Ce volume va nous apporter des réponses (ou du moins des débuts de réponses) à certaines des énigmes qui se posent depuis le premier volume : d’où viennent les passeurs "naturels" qui semblent avoir existé depuis très longtemps ? Pourquoi et comment le père de Sally Linsay a-t-il inventé et mis en ligne le procédé du passage et pourquoi a-t-il continué ses recherches sur la Longue Mars ? Quelle est cette menace diffuse qui semble avoir inquiété les trolls et les autres populations humaines appartenant à des rameaux différents du nôtre au point de les avoir fait fuir en masse ? Que sont devenus les "Suivants", ces jeunes humains surdoués qui représentent peut-être l’étape suivante de notre évolution ? A travers Stan Berg, ce jeune Suivant né en 2040 à Miami-Ouest 4, et son copain Rocky, lui purement humain, nous verrons qu’il n’existe aucune réponse simple - comme le voudraient certains humains et certains Suivants - au problème des relations entre les deux espèces (mais sont-elles vraiment deux espèces séparées par un bond évolutif ?). Nos personnages ont vieilli et mûri, la vie leur a fait perdre certaines illusions et l’Utopie qu’ils croyaient - pour certains du moins - pouvoir créer. Ils découvriront de nouveaux mystères dans la Longue Terre, à travers les "points mous" et une manière de "passer" dans une direction autre qu’Est et Ouest. Le ton de ce volume est beaucoup plus grave, pour ne pas dire sombre, que celui des précédents car l’utopie s’éloigne et les menaces se rapprochent.
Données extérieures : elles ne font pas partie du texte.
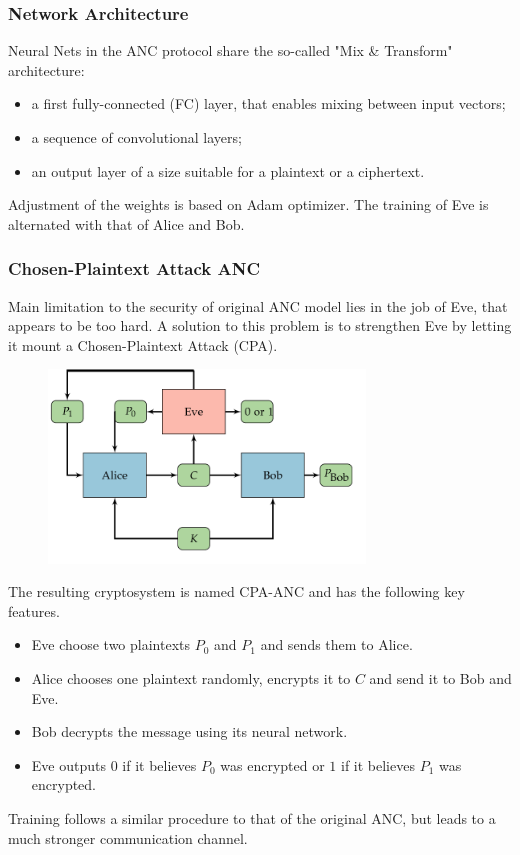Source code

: \documentclass{beamer}
\begin{document}
\begin{frame}
\frametitle{Network Architecture}
Neural Nets in the ANC protocol share the so-called "Mix \& Transform" architecture:
\begin{itemize}
\item a first fully-connected (FC) layer, that enables mixing between input vectors;
\item a sequence of convolutional layers;
\item an output layer of a size suitable for a plaintext or a ciphertext.
\end{itemize}
Adjustment of the weights is based on Adam optimizer. The training of Eve is alternated with that of Alice and Bob.
\end{frame}
\begin{frame}
\frametitle{Chosen-Plaintext Attack ANC}
Main limitation to the security of original ANC model lies in the job of Eve, that appears to be too hard. A solution to this problem is to strengthen Eve by letting it mount a Chosen-Plaintext Attack (CPA).
\begin{figure}
\includegraphics[width = 0.75\textwidth]{"pictures/cpa-anc.png"}
\end{figure}
\end{frame}
\begin{frame}
The resulting cryptosystem is named CPA-ANC and has the following key features.
\begin{itemize}
\item Eve choose two plaintexts $P_0$ and $P_1$ and sends them to Alice. 
\item Alice chooses one plaintext randomly, encrypts it to $C$ and send it to Bob and Eve.
\item Bob decrypts the message using its neural network.
\item Eve outputs $0$ if it believes $P_0$ was encrypted or $1$ if it believes $P_1$ was encrypted.
\end{itemize}
Training follows a similar procedure to that of the original ANC, but leads to a much stronger communication channel.
\end{frame}
\end{document}
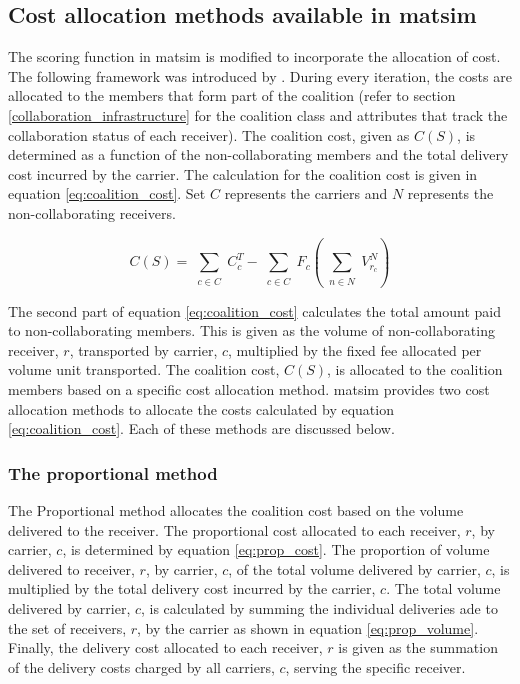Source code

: \subsection{Cost allocation methods available in \acrshort{matsim}}
The scoring function in \acrshort{matsim} is modified to incorporate the allocation of cost. The following framework was introduced by \citet{bean2020behavioural}. During every iteration, the costs are allocated to the members that form part of the coalition (refer to section \ref{collaboration_infrastructure} for the coalition class and attributes that track the collaboration status of each receiver). The coalition cost, given as \(C(S)\), is determined as a function of the non-collaborating members and the total delivery cost incurred by the carrier. The calculation for the coalition cost is given in equation \ref{eq:coalition_cost}. Set \(C\) represents the carriers and \(N\) represents the non-collaborating receivers. 

\begin{equation}
\label{eq:coalition_cost}
    C(S) = \sum_{\substack{c\in C}} C_c^T - \sum_{\substack{c\in C}} F_c ( \sum_{\substack{n\in N}} V_{r_c} ^N)
\end{equation}

The second part of equation \ref{eq:coalition_cost} calculates the total amount paid to non-collaborating members. This is given as the volume of non-collaborating receiver, \(r\), transported by carrier, \(c\), multiplied by the fixed fee allocated per volume unit transported. The coalition cost, \(C(S)\), is allocated to the coalition members based on a specific cost allocation method. \acrshort{matsim} provides two cost allocation methods to allocate the costs calculated by equation \ref{eq:coalition_cost}. Each of these methods are discussed below.

\subsubsection{The proportional method}
The Proportional method allocates the coalition cost based on the volume delivered to the receiver. The proportional cost allocated to each receiver, \(r\), by carrier, \(c\), is determined by equation \ref{eq:prop_cost}. The proportion of volume delivered to receiver, \(r\), by carrier, \(c\), of the total volume delivered by carrier, \(c\), is multiplied by the total delivery cost incurred by the carrier, \(c\). The total volume delivered by carrier, \(c\), is calculated by summing the individual deliveries ade to the set of receivers, \(r\), by the carrier as shown in equation \ref{eq:prop_volume}. Finally, the delivery cost allocated to each receiver, \(r\) is given as the summation of the delivery costs charged by all carriers, \(c\), serving the specific receiver. 

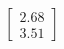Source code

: \documentclass[preview]{standalone}
\begin{document}
\begin{align*}
\begin{bmatrix} 2.68 \\ 3.51 \end{bmatrix}
\end{align*}
\end{document}
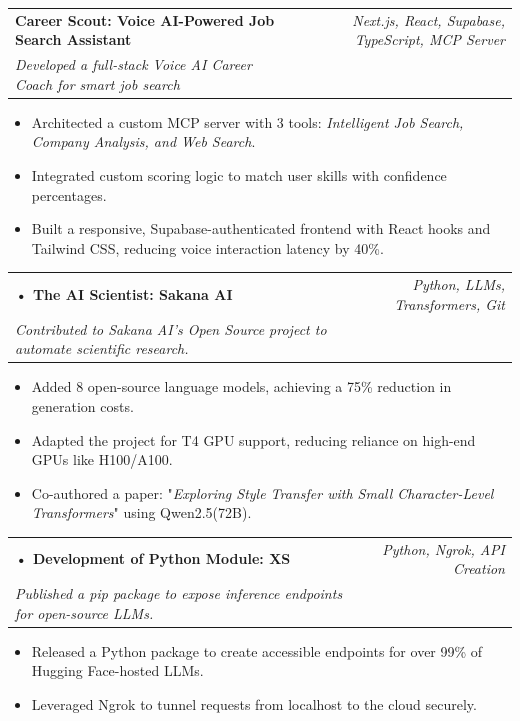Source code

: \documentclass[a4paper,11pt]{article}
\makeatletter
\newcommand{\resumeProject}[4]{
\vspace{0.5mm}\item
    \begin{tabular*}{0.98\textwidth}[t]{l@{\extracolsep{\fill}}r}
        \textbf{#1} & \textit{\footnotesize{#3}} \\
        \footnotesize{\textit{#2}} & \footnotesize{#4}
    \end{tabular*}
    \vspace{-2.4mm}
}
\newcommand{\resumeItemListStart}{\begin{justify}\begin{itemize}[leftmargin=3ex, rightmargin=2ex, noitemsep,labelsep=1.2mm,itemsep=0mm]\small}
\newcommand{\resumeItemListEnd}{\end{itemize}\end{justify}\vspace{-2mm}}
\makeatother
\begin{document}
\resumeProject
{Career Scout: Voice AI-Powered Job Search Assistant}
{Developed a full-stack Voice AI Career Coach for smart job search}
{Next.js, React, Supabase, TypeScript, MCP Server}
{\href{https://github.com/xprabhudayal/career-scout}{\textcolor{darkblue}{\faGithub}}}
\resumeItemListStart
  \item Architected a custom MCP server with 3 tools: \textit{Intelligent Job Search, Company Analysis, and Web Search}.
  \item Integrated custom scoring logic to match user skills with confidence percentages.  
  \item Built a responsive, Supabase-authenticated frontend with React hooks and Tailwind CSS, reducing voice interaction latency by 40\%.
\resumeItemListEnd

\resumeProject
{• The AI Scientist: Sakana AI} 
{Contributed to Sakana AI's Open Source project to automate scientific research.}
{Python, LLMs, Transformers, Git}
{\href{https://huggingface.co/pradachan/AI-Scientist}{\textcolor{darkblue}{\faGithub}}}
\resumeItemListStart
 \item Added 8 open-source language models, achieving a 75\% reduction in generation costs.
 \item Adapted the project for T4 GPU support, reducing reliance on high-end GPUs like H100/A100.
 \item Co-authored a paper: "\textit{Exploring Style Transfer with Small Character-Level Transformers}" using Qwen2.5(72B).
\resumeItemListEnd

\resumeProject
{• Development of Python Module: XS}
{Published a pip package to expose inference endpoints for open-source LLMs.}
{Python, Ngrok, API Creation}
{\href{https://github.com/xprabhudayal/xs/}{\textcolor{darkblue}{\faGithub}}}
\resumeItemListStart
 \item Released a Python package to create accessible endpoints for over 99\% of Hugging Face-hosted LLMs.
 \item Leveraged Ngrok to tunnel requests from localhost to the cloud securely.
\resumeItemListEnd

\vspace{2.5mm}


\end{document}
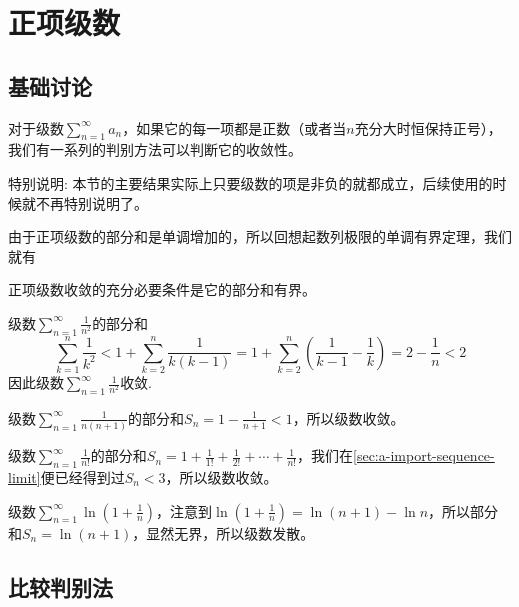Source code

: 
\section{正项级数}
\label{sec:positive-number-series}



\subsection{基础讨论}
\label{sec:base-of-positive-series}



对于级数$\sum_{n=1}^{\infty}a_n$，如果它的每一项都是正数（或者当$n$充分大时恒保持正号），我们有一系列的判别方法可以判断它的收敛性。

特别说明: 本节的主要结果实际上只要级数的项是非负的就都成立，后续使用的时候就不再特别说明了。

由于正项级数的部分和是单调增加的，所以回想起数列极限的单调有界定理，我们就有

\begin{theorem}
  正项级数收敛的充分必要条件是它的部分和有界。
\end{theorem}

\begin{example}
  级数$\sum_{n=1}^{\infty}\frac{1}{n^2}$的部分和
  \[ \sum_{k=1}^n \frac{1}{k^2} < 1+\sum_{k=2}^n \frac{1}{k(k-1)} = 1+\sum_{k=2}^n \left( \frac{1}{k-1}-\frac{1}{k} \right) = 2-\frac{1}{n}<2 \]
    因此级数$\sum_{n=1}^{\infty}\frac{1}{n^2}$收敛.
\end{example}

\begin{example}
  级数$\sum_{n=1}^{\infty}\frac{1}{n(n+1)}$的部分和$S_n=1-\frac{1}{n+1}<1$，所以级数收敛。
\end{example}

\begin{example}
  级数$\sum_{n=1}^{\infty}\frac{1}{n!}$的部分和$S_n=1+\frac{1}{1!}+\frac{1}{2!}+\cdots+\frac{1}{n!}$，我们在\autoref{sec:a-import-sequence-limit}便已经得到过$S_n<3$，所以级数收敛。
\end{example}

\begin{example}
  \label{example:series-ln-1-plus-1-over-n-converage}
  级数$\sum_{n=1}^{\infty}\ln{\left( 1+\frac{1}{n} \right)}$，注意到$\ln{\left( 1+\frac{1}{n} \right)} = \ln{(n+1)}-\ln{n}$，所以部分和$S_n=\ln{(n+1)}$，显然无界，所以级数发散。
\end{example}


\subsection{比较判别法}
\label{sec:compare-method-aboud-series-converage}


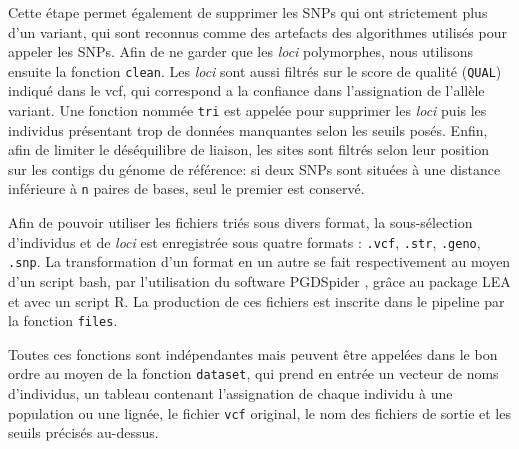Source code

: Cette étape permet également de supprimer les SNPs qui ont strictement plus d'un variant, qui sont reconnus comme des artefacts des algorithmes utilisés pour appeler les SNPs.
Afin de ne garder que les \textit{loci} polymorphes, nous utilisons ensuite la fonction \verb|clean|. Les \textit{loci} sont aussi filtrés sur le score de qualité (\verb|QUAL|) indiqué dans le vcf, qui correspond a la confiance dans l'assignation de l'allèle variant.
 Une fonction nommée \verb|tri| est appelée pour supprimer les \textit{loci} puis les individus présentant trop de données manquantes selon les seuils posés. Enfin, afin de limiter le déséquilibre de liaison, les sites sont filtrés selon leur position sur les contigs du génome de référence: si deux SNPs sont situées à une distance inférieure à \verb|n| paires de bases, seul le premier est conservé.

Afin de pouvoir utiliser les fichiers triés sous divers format, la sous-sélection d'individus et de \textit{loci} est enregistrée sous quatre formats : \verb|.vcf|, \verb|.str|, \verb|.geno|, \verb|.snp|.
 La transformation d'un format en un autre se fait respectivement au moyen d'un script bash, par l'utilisation du software PGDSpider \citep{Lischer2012}, grâce au package LEA \citep{Frichot2015} et avec un script R.
 La production de ces fichiers est inscrite dans le pipeline par la fonction \verb|files|.

Toutes ces fonctions sont indépendantes mais peuvent être appelées dans le bon ordre au moyen de la fonction \verb|dataset|, qui prend en entrée un vecteur de noms d'individus, un tableau contenant l'assignation de chaque individu à une population ou une lignée, le fichier \verb|vcf| original, le nom des fichiers de sortie et les seuils précisés au-dessus.

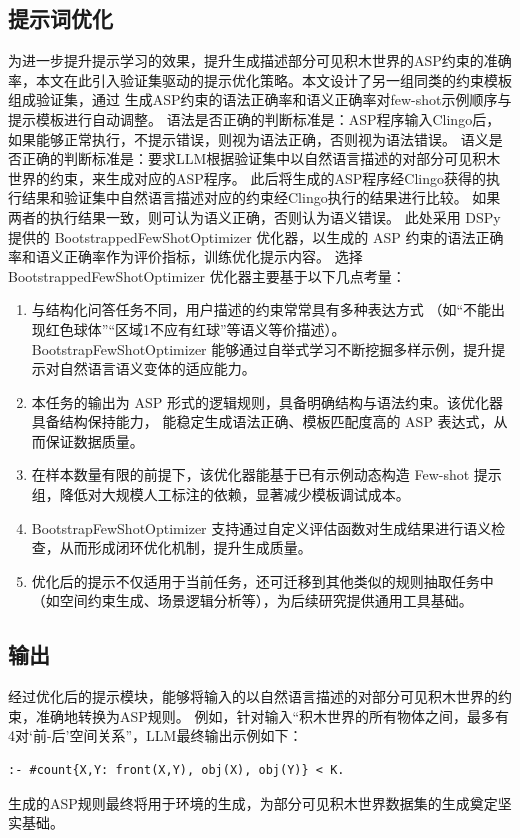 \subsection{提示词优化}
为进一步提升提示学习的效果，提升生成描述部分可见积木世界的ASP约束的准确率，本文在此引入验证集驱动的提示优化策略。本文设计了另一组同类的约束模板组成验证集，通过
生成ASP约束的语法正确率和语义正确率对few-shot示例顺序与提示模板进行自动调整。
语法是否正确的判断标准是：ASP程序输入Clingo后，如果能够正常执行，不提示错误，则视为语法正确，否则视为语法错误。
语义是否正确的判断标准是：要求LLM根据验证集中以自然语言描述的对部分可见积木世界的约束，来生成对应的ASP程序。
此后将生成的ASP程序经Clingo获得的执行结果和验证集中自然语言描述对应的约束经Clingo执行的结果进行比较。
如果两者的执行结果一致，则可认为语义正确，否则认为语义错误。
此处采用 DSPy 提供的 BootstrappedFewShotOptimizer 优化器，以生成的 ASP 约束的语法正确率和语义正确率作为评价指标，训练优化提示内容。
选择 BootstrappedFewShotOptimizer 优化器主要基于以下几点考量：
\begin{enumerate}[nosep]
\item 与结构化问答任务不同，用户描述的约束常常具有多种表达方式
（如“不能出现红色球体”“区域1不应有红球”等语义等价描述）。BootstrapFewShotOptimizer 
能够通过自举式学习不断挖掘多样示例，提升提示对自然语言语义变体的适应能力。
\item 本任务的输出为 ASP 形式的逻辑规则，具备明确结构与语法约束。该优化器具备结构保持能力，
能稳定生成语法正确、模板匹配度高的 ASP 表达式，从而保证数据质量。
\item 在样本数量有限的前提下，该优化器能基于已有示例动态构造 Few-shot 提示组，降低对大规模人工标注的依赖，显著减少模板调试成本。
\item BootstrapFewShotOptimizer 支持通过自定义评估函数对生成结果进行语义检查，从而形成闭环优化机制，提升生成质量。
\item 优化后的提示不仅适用于当前任务，还可迁移到其他类似的规则抽取任务中（如空间约束生成、场景逻辑分析等），为后续研究提供通用工具基础。
\end{enumerate}
\subsection{输出}
经过优化后的提示模块，能够将输入的以自然语言描述的对部分可见积木世界的约束，准确地转换为ASP规则。
例如，针对输入“积木世界的所有物体之间，最多有4对‘前-后’空间关系”，LLM最终输出示例如下：
\begin{lstlisting}
:- #count{X,Y: front(X,Y), obj(X), obj(Y)} < K.
\end{lstlisting}
生成的ASP规则最终将用于环境的生成，为部分可见积木世界数据集的生成奠定坚实基础。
Avec son talent habituel, Stephen Baxter nous livre un certain nombre de ses questionnements habituels et de ses idées brillantes, mais le livre se termine, pour une fois, de manière terrifiante et nous fait attendre avec impatience le dénouement dans le prochain et final volume.
Point important, je ne peux que recommander à ceux d’entre vous qui ne l’auraient pas encore fait de lire les précédents tomes dans leur ordre de parution afin de pouvoir apprécier pleinement toute l’intrigue et sa finesse, ainsi que l’évolution psychologique des différents protagonistes.